July First

July first. It parts the year like the part in a head of hair. I had foreseen it as a boundary marker for me–yesterday one kind of me, tomorrow a different kind.


The light-rimmed boundary of the east was July, for June had gone away in the night. July is brass where June is gold, and lead where June is silver. July leaves are heavy and fat and crowding. Birdsong of July is a flatulent refrain without passion, for the nests are empty now and dumpy fledglings teeter clumsily. No, July is not a month of promise or of fulfillment. Fruit is growing but unsweet and uncolored, corn is a limp green bundle with a young and yellow tassel.
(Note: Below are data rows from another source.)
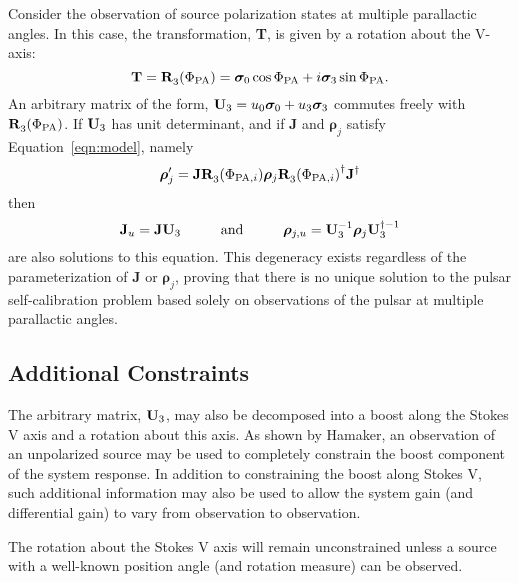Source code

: \documentclass[12pt]{article}
\newcommand{\rotation}[3]{{\ensuremath{ {\bf R}^{#3}_{#1}({#2}) }}}
\begin{document}
Consider the observation of source polarization states at multiple
parallactic angles.  In this case, the transformation, {\bf T}, is
given by a rotation about the V-axis:
\begin{equation}
{\bf T}=\rotation{3}{\Phi_{\rm PA}}{ } = \bm{\sigma}_0\cos\Phi_{\rm PA}
	 + i\bm{\sigma}_3\sin\Phi_{\rm PA}.
\end{equation}
An arbitrary matrix of the form, ${\bf U}_3= u_0\bm{\sigma}_0 +
u_3\bm{\sigma}_3$ commutes freely with $\rotation{3}{\Phi_{\rm PA}}{
}$.  If ${\bf U}_3$ has unit determinant, and if {\bf J} and
${\bm\rho}_j$ satisfy Equation~\ref{eqn:model}, namely
\begin{equation}
{\bm\rho}^\prime_j = {\bf J}\rotation{3}{\Phi_{{\rm PA},i}}{ }{\bm\rho}_j{\rotation{3}{\Phi_{{\rm PA},i}}{ }}^\dagger{\bf J}^\dagger
\end{equation}
then 
\begin{equation}
{\bf J}_u = {\bf JU}_3 \hspace{1cm} {\rm and} \hspace{1cm}
{\bm\rho}_{j,u} = {\bf U}^{-1}_3{\bm\rho}_j{\bf U}^{\dagger-1}_3
\end{equation}
are also solutions to this equation.  This degeneracy exists
regardless of the parameterization of {\bf J} or ${\bm\rho}_j$,
proving that there is no unique solution to the pulsar
self-calibration problem based solely on observations of the pulsar at
multiple parallactic angles.

\subsection{Additional Constraints}

The arbitrary matrix, ${\bf U}_3$, may also be decomposed into a boost
along the Stokes V axis and a rotation about this axis.  As shown by
Hamaker, an observation of an unpolarized source may be used to
completely constrain the boost component of the system response.  In
addition to constraining the boost along Stokes V, such additional
information may also be used to allow the system gain (and
differential gain) to vary from observation to observation.

The rotation about the Stokes V axis will remain unconstrained unless
a source with a well-known position angle (and rotation measure) can
be observed.
\end{document}
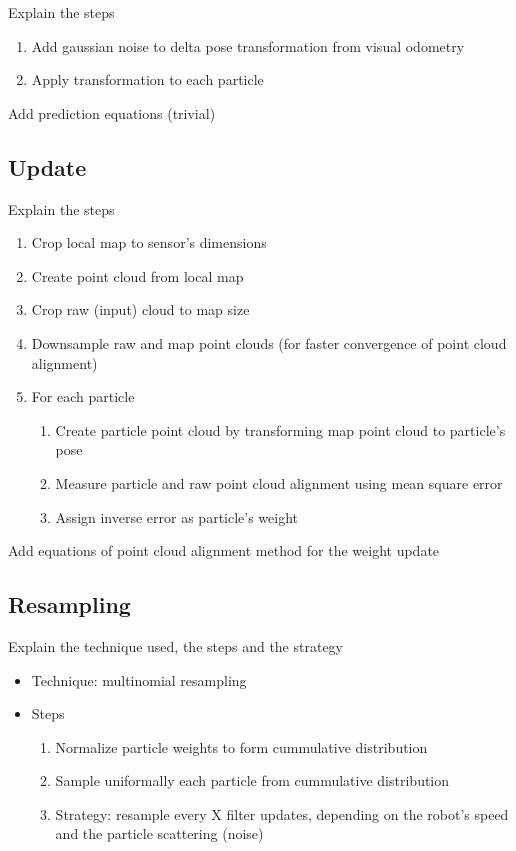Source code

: Explain the steps

\begin{enumerate}
    \item Add gaussian noise to delta pose transformation from visual odometry
    \item Apply transformation to each particle
\end{enumerate}

\noindent
Add prediction equations (trivial)

\subsection{Update}

Explain the steps

\begin{enumerate}
    \item Crop local map to sensor's dimensions
    \item Create point cloud from local map
    \item Crop raw (input) cloud to map size
    \item Downsample raw and map point clouds (for faster convergence of point cloud alignment)
    \item For each particle
        \begin{enumerate}
            \item Create particle point cloud by transforming map point cloud to particle's pose
            \item Measure particle and raw point cloud alignment using mean square error
            \item Assign inverse error as particle's weight
        \end{enumerate}
\end{enumerate}

\noindent
Add equations of point cloud alignment method for the weight update

\subsection{Resampling}

Explain the technique used, the steps and the strategy

\begin{itemize}
    \item Technique: multinomial resampling
    \item Steps
        \begin{enumerate}
            \item Normalize particle weights to form cummulative distribution
            \item Sample uniformally each particle from cummulative distribution
            \item Strategy: resample every X filter updates, depending on the robot's speed and the particle scattering (noise)
        \end{enumerate}
\end{itemize}

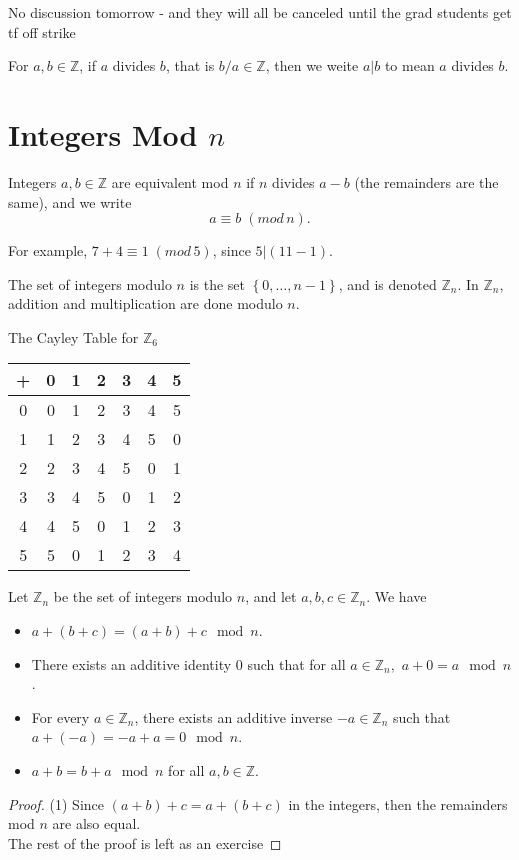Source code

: 
\noindent No discussion tomorrow - and they will all be canceled until the grad students get tf off strike

\begin{notation}
	For $a,b\in\mathbb{Z}$, if $a$ divides $b$, that is $b/a\in\mathbb{Z}$, then we weite $a|b$ to mean $a$ divides $b$.
\end{notation}
\section{Integers Mod $n$}
\begin{definition}\label{dfn:3}
	Integers $a,b\in\mathbb{Z}$ are equivalent mod $n$ if $n$ divides $a-b$ (the remainders are the same), and we write
	\[
		a\equiv b\;(mod\,n)
	.\]
\end{definition}
For example, $7+4\equiv 1\;(mod\,5)$, since $5|(11-1)$.
\begin{definition}\label{dfn:4}
	The set of integers modulo $n$ is the set $\left\{ 0,\ldots,n-1 \right\}$, and is denoted $\mathbb{Z}_n$. In $\mathbb{Z}_n$, addition and multiplication are done modulo $n$.
\end{definition}
\begin{center}
	The Cayley Table for $\mathbb{Z}_6$ \\
	\begin{tabular}{c|cccccc}
		+&0&1&2&3&4&5\\
		\hline
		0&0&1&2&3&4&5\\
		1&1&2&3&4&5&0\\
		2&2&3&4&5&0&1\\
		3&3&4&5&0&1&2\\
		4&4&5&0&1&2&3\\
		5&5&0&1&2&3&4
	\end{tabular}
\end{center}
\begin{proposition}
	Let $\mathbb{Z}_n$ be the set of integers modulo $n$, and let $a,b,c\in\mathbb{Z}_n$. We have
	\begin{itemize}
		\item $a+(b+c)=(a+b)+c\mod n$.
		\item  There exists an additive identity  $0$ such that for all $a\in\mathbb{Z}_n,$ $a+0=a\mod n$.
		\item For every $a\in\mathbb{Z}_n$, there exists an additive inverse $-a\in\mathbb{Z}_n$ such that $a+(-a)=-a+a=0\mod n$.
		\item $a+b=b+a\mod n$ for all $a,b\in\mathbb{Z}$.
	\end{itemize}
\end{proposition}
\begin{proof}
	(1) Since $(a+b)+c=a+(b+c)$ in the integers, then the remainders mod $n$ are also equal.\\
	The rest of the proof is left as an exercise
\end{proof}
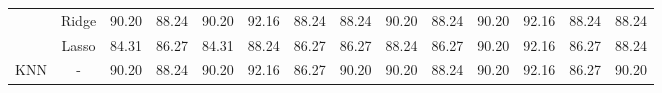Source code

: \begin{landscape}
\begin{table}[]
{\begin{tabular}{cc|clllllclllll}
                                & Ridge                                 & 90.20                                                             & 88.24                                                                & 90.20                                                                & 92.16                                                               & 88.24                                                            & \multicolumn{1}{c|}{88.24}                                                                   & 90.20                                                             & 88.24                                                                & 90.20                                                                & 92.16                                                               & 88.24                                                            & 88.24                                                                   \\
                                & Lasso                                 & 84.31                                                             & 86.27                                                                & 84.31                                                                & 88.24                                                               & 86.27                                                            & \multicolumn{1}{c|}{86.27}                                                                   & 88.24                                                             & 86.27                                                                & 90.20                                                                & 92.16                                                               & 86.27                                                            & 88.24                                                                   \\ \hline
KNN                             & -                                     & 90.20                                                             & 88.24                                                                & 90.20                                                                & 92.16                                                               & 86.27                                                            & \multicolumn{1}{c|}{90.20}                                                                   & 90.20                                                             & 88.24                                                                & 90.20                                                                & 92.16                                                               & 86.27                                                            & 90.20                                                                   \\ \hline

\end{tabular}}
\end{table}
\end{landscape}
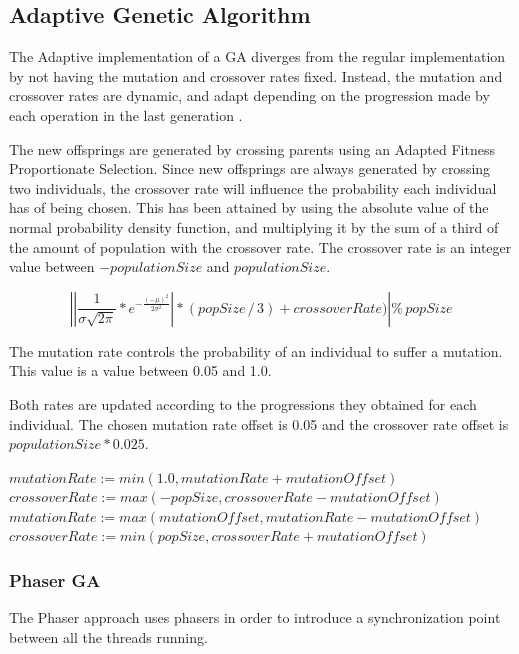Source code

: \documentclass[runningheads]{llncs}
\begin{document}
\subsection{Adaptive Genetic Algorithm}
The Adaptive implementation of a GA diverges from the regular implementation by not having the mutation and crossover rates fixed. Instead, the mutation and crossover rates are dynamic, and adapt depending on the progression made by each operation in the last generation \cite{adaptativeCrossOverMutation}.

The new offsprings are generated by crossing parents using an Adapted Fitness Proportionate Selection. Since new offsprings are always generated by crossing two individuals, the crossover rate will influence the probability each individual has of being chosen. This has been attained by using the absolute value of the normal probability density function, and multiplying it by the sum of a third of the amount of population with the crossover rate. The crossover rate is an integer value between \(-populationSize\) and \(populationSize\).

\[ \left |\left | \frac{1}{\sigma \sqrt{2\pi}}*e^{-\frac{(-\mu)^2}{2\sigma^2}} \right | * (popSize\,/\,3) + crossoverRate)  \right | \%  \, popSize \]	

The mutation rate controls the probability of an individual to suffer a mutation. This value is a value between 0.05 and 1.0.

Both rates are updated according to the progressions they obtained for each individual. The chosen mutation rate offset is 0.05 and the crossover rate offset is \(populationSize * 0.025\).

\begin{algorithmic}
        \State $mutationRate := min(1.0, mutationRate + mutationOffset)$
        \State $crossoverRate := max(-popSize, crossoverRate - mutationOffset)$
\EndIf
{}
        \State $mutationRate := max(mutationOffset, mutationRate - mutationOffset)$
        \State $crossoverRate := min(popSize, crossoverRate + mutationOffset)$
\EndIf
\end{algorithmic}

\subsubsection{Phaser GA} \hfill \par

The Phaser approach uses phasers in order to introduce a synchronization point between all the threads running.
\end{document}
The squashes still wear umbilical crowns of dry blossom.

The Winter of Our Discontent by John Steinbeck

I was in an American literature class during my graduate training, and the professor, Mark Bauerlein, described Steinbeck as a writer stuck in his time in contrast to more transcendent writing. I think there’s a lot of truth to that, but I just can’t shake this passage from the Winter of Our Discontent. That’s a novel that’s moralizing about the decay of American society and stuck in it’s own time, but look at this passage! I was last struck by this in 2016–the end of my first year at Emory, and something about this year has brought it back to mind.

What do you think about it? What is July like for you?